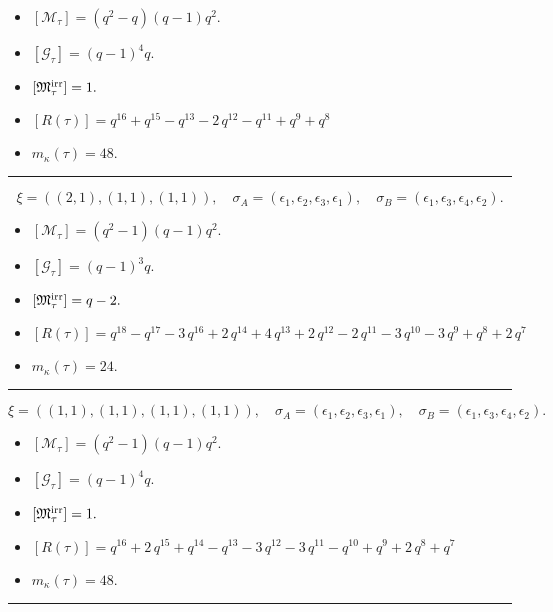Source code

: \documentclass[10pt,a4paper]{amsart}
\begin{document}
\begin{itemize}
 \item $[\mathcal{M}_{\tau}] = {\left(q^{2} - q\right)} {\left(q - 1\right)} q^{2} .$

 \item $[\mathcal{G}_{\tau}] = {\left(q - 1\right)}^{4} q .$

 \item $[{\frak M}_{\tau}^{\textrm{irr}}] = 1 .$

 \item $[R(\tau)] = q^{16} + q^{15} - q^{13} - 2 \, q^{12} - q^{11} + q^{9} + q^{8} $

 \item $m_{\kappa}(\tau) = 48 .$

 \end{itemize}
\noindent\rule{8cm}{0.4pt}

$$\xi = ({(2, 1)}, {(1, 1)}, {(1, 1)}),\quad \sigma_A = ({{\epsilon_1, \epsilon_2}}, {{\epsilon_3}}, {{\epsilon_1}}),\quad \sigma_B = ({{\epsilon_1, \epsilon_3}}, {{\epsilon_4}}, {{\epsilon_2}}).$$

\begin{itemize}
 \item $[\mathcal{M}_{\tau}] = {\left(q^{2} - 1\right)} {\left(q - 1\right)} q^{2} .$

 \item $[\mathcal{G}_{\tau}] = {\left(q - 1\right)}^{3} q .$

 \item $[{\frak M}_{\tau}^{\textrm{irr}}] = q - 2 .$

 \item $[R(\tau)] = q^{18} - q^{17} - 3 \, q^{16} + 2 \, q^{14} + 4 \, q^{13} + 2 \, q^{12} - 2 \, q^{11} - 3 \, q^{10} - 3 \, q^{9} + q^{8} + 2 \, q^{7} $

 \item $m_{\kappa}(\tau) = 24 .$

 \end{itemize}
\noindent\rule{8cm}{0.4pt}

$$\xi = ({(1, 1), (1, 1)}, {(1, 1)}, {(1, 1)}),\quad \sigma_A = ({{\epsilon_1}, {\epsilon_2}}, {{\epsilon_3}}, {{\epsilon_1}}),\quad \sigma_B = ({{\epsilon_1}, {\epsilon_3}}, {{\epsilon_4}}, {{\epsilon_2}}).$$

\begin{itemize}
 \item $[\mathcal{M}_{\tau}] = {\left(q^{2} - 1\right)} {\left(q - 1\right)} q^{2} .$

 \item $[\mathcal{G}_{\tau}] = {\left(q - 1\right)}^{4} q .$

 \item $[{\frak M}_{\tau}^{\textrm{irr}}] = 1 .$

 \item $[R(\tau)] = q^{16} + 2 \, q^{15} + q^{14} - q^{13} - 3 \, q^{12} - 3 \, q^{11} - q^{10} + q^{9} + 2 \, q^{8} + q^{7} $

 \item $m_{\kappa}(\tau) = 48 .$

 \end{itemize}
\noindent\rule{8cm}{0.4pt}
\end{document}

> **Task prompt**
Excluding pictures, print all lines above exactly.

> **Exercise result**
Source code

: \documentclass[10pt,a4paper]{amsart}
\begin{document}
\begin{itemize}
 \item $[\mathcal{M}_{\tau}] = {\left(q^{2} - q\right)} {\left(q - 1\right)} q^{2} .$

 \item $[\mathcal{G}_{\tau}] = {\left(q - 1\right)}^{4} q .$

 \item $[{\frak M}_{\tau}^{\textrm{irr}}] = 1 .$

 \item $[R(\tau)] = q^{16} + q^{15} - q^{13} - 2 \, q^{12} - q^{11} + q^{9} + q^{8} $

 \item $m_{\kappa}(\tau) = 48 .$

 \end{itemize}
\noindent\rule{8cm}{0.4pt}

$$\xi = ({(2, 1)}, {(1, 1)}, {(1, 1)}),\quad \sigma_A = ({{\epsilon_1, \epsilon_2}}, {{\epsilon_3}}, {{\epsilon_1}}),\quad \sigma_B = ({{\epsilon_1, \epsilon_3}}, {{\epsilon_4}}, {{\epsilon_2}}).$$

\begin{itemize}
 \item $[\mathcal{M}_{\tau}] = {\left(q^{2} - 1\right)} {\left(q - 1\right)} q^{2} .$

 \item $[\mathcal{G}_{\tau}] = {\left(q - 1\right)}^{3} q .$

 \item $[{\frak M}_{\tau}^{\textrm{irr}}] = q - 2 .$

 \item $[R(\tau)] = q^{18} - q^{17} - 3 \, q^{16} + 2 \, q^{14} + 4 \, q^{13} + 2 \, q^{12} - 2 \, q^{11} - 3 \, q^{10} - 3 \, q^{9} + q^{8} + 2 \, q^{7} $

 \item $m_{\kappa}(\tau) = 24 .$

 \end{itemize}
\noindent\rule{8cm}{0.4pt}

$$\xi = ({(1, 1), (1, 1)}, {(1, 1)}, {(1, 1)}),\quad \sigma_A = ({{\epsilon_1}, {\epsilon_2}}, {{\epsilon_3}}, {{\epsilon_1}}),\quad \sigma_B = ({{\epsilon_1}, {\epsilon_3}}, {{\epsilon_4}}, {{\epsilon_2}}).$$

\begin{itemize}
 \item $[\mathcal{M}_{\tau}] = {\left(q^{2} - 1\right)} {\left(q - 1\right)} q^{2} .$

 \item $[\mathcal{G}_{\tau}] = {\left(q - 1\right)}^{4} q .$

 \item $[{\frak M}_{\tau}^{\textrm{irr}}] = 1 .$

 \item $[R(\tau)] = q^{16} + 2 \, q^{15} + q^{14} - q^{13} - 3 \, q^{12} - 3 \, q^{11} - q^{10} + q^{9} + 2 \, q^{8} + q^{7} $

 \item $m_{\kappa}(\tau) = 48 .$

 \end{itemize}
\noindent\rule{8cm}{0.4pt}
\end{document}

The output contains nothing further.